# Sharp pain on lower left side - any ideas??



## Bubbabear (May 11, 2011)

Hi, I am really in need of advice.

I am 12 days post ET of 2 5 day blasts.  Today I have been experiencing intermittent sharp pains on my left side, in the area of my ovary.  They occur when I move suddenly or sneeze, however, take my breath away!  I am quite scared by them and don't know what they are.  They don't stay though.  Has anyone any experience of this? Was thinking best to contact clinic asap in the morning.

Any ideas??


----------



## mixie29 (Dec 24, 2010)

Hey Bubbabear, 

I'm not sure what the pain could be but didnt want to read and run for def call your clinic in the morning and they will be able to advise you on the best thing to do. Try not to worry x I am day 12 and test on tues now i have been having mild pains for all of my 2ww on and off but didnt contact hospital as i kinda consider them normal cos i have been on Fertility drugs for what seems like a lifetime now.

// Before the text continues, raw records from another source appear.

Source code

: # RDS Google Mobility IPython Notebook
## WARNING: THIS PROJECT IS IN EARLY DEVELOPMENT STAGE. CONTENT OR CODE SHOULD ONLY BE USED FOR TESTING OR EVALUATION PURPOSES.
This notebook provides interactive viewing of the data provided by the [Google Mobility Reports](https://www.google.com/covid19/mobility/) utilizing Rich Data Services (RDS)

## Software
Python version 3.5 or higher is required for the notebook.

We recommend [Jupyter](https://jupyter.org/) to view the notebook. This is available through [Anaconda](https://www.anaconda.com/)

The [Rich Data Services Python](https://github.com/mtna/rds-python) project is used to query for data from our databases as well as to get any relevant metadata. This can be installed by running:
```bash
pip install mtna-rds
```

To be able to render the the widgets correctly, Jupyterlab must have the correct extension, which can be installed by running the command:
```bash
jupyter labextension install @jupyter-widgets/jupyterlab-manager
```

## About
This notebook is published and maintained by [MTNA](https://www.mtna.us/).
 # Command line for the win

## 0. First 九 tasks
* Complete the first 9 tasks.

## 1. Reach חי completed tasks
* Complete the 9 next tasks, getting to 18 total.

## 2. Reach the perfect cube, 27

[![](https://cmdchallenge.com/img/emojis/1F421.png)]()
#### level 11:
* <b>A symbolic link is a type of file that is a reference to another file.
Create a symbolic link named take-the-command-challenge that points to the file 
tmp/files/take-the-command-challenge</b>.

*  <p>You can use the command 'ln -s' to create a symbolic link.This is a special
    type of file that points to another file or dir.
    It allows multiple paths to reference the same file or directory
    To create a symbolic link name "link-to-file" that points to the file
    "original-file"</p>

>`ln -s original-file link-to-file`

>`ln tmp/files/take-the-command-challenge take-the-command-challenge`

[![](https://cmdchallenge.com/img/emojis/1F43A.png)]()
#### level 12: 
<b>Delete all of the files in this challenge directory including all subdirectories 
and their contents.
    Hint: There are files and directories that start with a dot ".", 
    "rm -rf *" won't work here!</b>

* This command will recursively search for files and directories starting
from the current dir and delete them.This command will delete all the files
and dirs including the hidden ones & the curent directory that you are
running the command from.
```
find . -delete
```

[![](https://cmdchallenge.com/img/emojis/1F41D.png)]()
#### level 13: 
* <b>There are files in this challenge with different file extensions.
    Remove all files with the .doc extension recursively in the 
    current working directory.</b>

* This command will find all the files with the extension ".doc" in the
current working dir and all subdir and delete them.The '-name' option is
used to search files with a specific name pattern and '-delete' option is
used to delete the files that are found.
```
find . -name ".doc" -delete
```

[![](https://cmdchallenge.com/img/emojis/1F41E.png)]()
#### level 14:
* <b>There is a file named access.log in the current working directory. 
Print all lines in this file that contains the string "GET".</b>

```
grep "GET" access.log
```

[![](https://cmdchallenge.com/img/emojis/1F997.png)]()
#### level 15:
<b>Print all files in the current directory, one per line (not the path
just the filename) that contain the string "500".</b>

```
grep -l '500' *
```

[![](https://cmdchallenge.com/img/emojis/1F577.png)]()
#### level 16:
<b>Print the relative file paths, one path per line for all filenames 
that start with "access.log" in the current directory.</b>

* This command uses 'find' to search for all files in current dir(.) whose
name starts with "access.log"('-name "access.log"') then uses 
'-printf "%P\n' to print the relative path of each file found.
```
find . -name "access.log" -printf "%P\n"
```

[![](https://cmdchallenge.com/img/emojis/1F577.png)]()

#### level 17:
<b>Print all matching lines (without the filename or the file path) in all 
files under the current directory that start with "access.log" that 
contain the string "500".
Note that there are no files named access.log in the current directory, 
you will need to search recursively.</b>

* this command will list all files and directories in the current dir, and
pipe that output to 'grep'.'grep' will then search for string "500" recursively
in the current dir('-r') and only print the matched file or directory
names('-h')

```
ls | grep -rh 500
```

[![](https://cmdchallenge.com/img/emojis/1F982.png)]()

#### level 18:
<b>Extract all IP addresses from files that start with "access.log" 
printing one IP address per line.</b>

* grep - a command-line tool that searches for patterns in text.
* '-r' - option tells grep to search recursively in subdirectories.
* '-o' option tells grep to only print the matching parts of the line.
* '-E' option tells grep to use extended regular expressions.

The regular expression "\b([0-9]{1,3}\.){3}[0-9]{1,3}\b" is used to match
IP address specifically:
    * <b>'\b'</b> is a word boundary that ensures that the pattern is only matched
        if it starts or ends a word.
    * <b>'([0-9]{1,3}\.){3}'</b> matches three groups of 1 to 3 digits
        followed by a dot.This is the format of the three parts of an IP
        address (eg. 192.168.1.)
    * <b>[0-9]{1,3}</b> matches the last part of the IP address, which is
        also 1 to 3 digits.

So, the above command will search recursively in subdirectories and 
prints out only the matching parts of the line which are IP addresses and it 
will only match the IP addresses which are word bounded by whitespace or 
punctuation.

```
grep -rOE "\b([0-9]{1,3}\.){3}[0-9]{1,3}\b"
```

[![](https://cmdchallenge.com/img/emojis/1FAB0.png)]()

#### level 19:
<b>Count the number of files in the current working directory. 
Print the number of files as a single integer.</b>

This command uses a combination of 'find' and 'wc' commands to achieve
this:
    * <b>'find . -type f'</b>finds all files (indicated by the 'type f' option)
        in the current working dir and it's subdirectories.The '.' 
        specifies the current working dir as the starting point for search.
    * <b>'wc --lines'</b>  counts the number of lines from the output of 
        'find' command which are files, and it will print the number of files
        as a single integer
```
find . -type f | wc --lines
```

When are you due to test ?

good luck, let me know what they say and stay stress free and relax
Kx


----------



## Jen xx (Mar 14, 2011)

hey pet

ive suffered with sharp pains in my left side for weeks now but its been comin from my ovaries cos even yet they still havent settled after EC.. apparently it can take but to 12 weeks before they do recover but if ur unsure give ur clinic a ring anyway cos will do no harm..

good luck 

Jenna xx


----------



## Bubbabear (May 11, 2011)

Hi,

Thanks for your thoughts! 

Mixie29 - OTD this wednesday 25th, though struggling with urges to test, especially after pains today! Have had cramps since EC, however, this feels quite different so will ring the clinic tomorrow I think.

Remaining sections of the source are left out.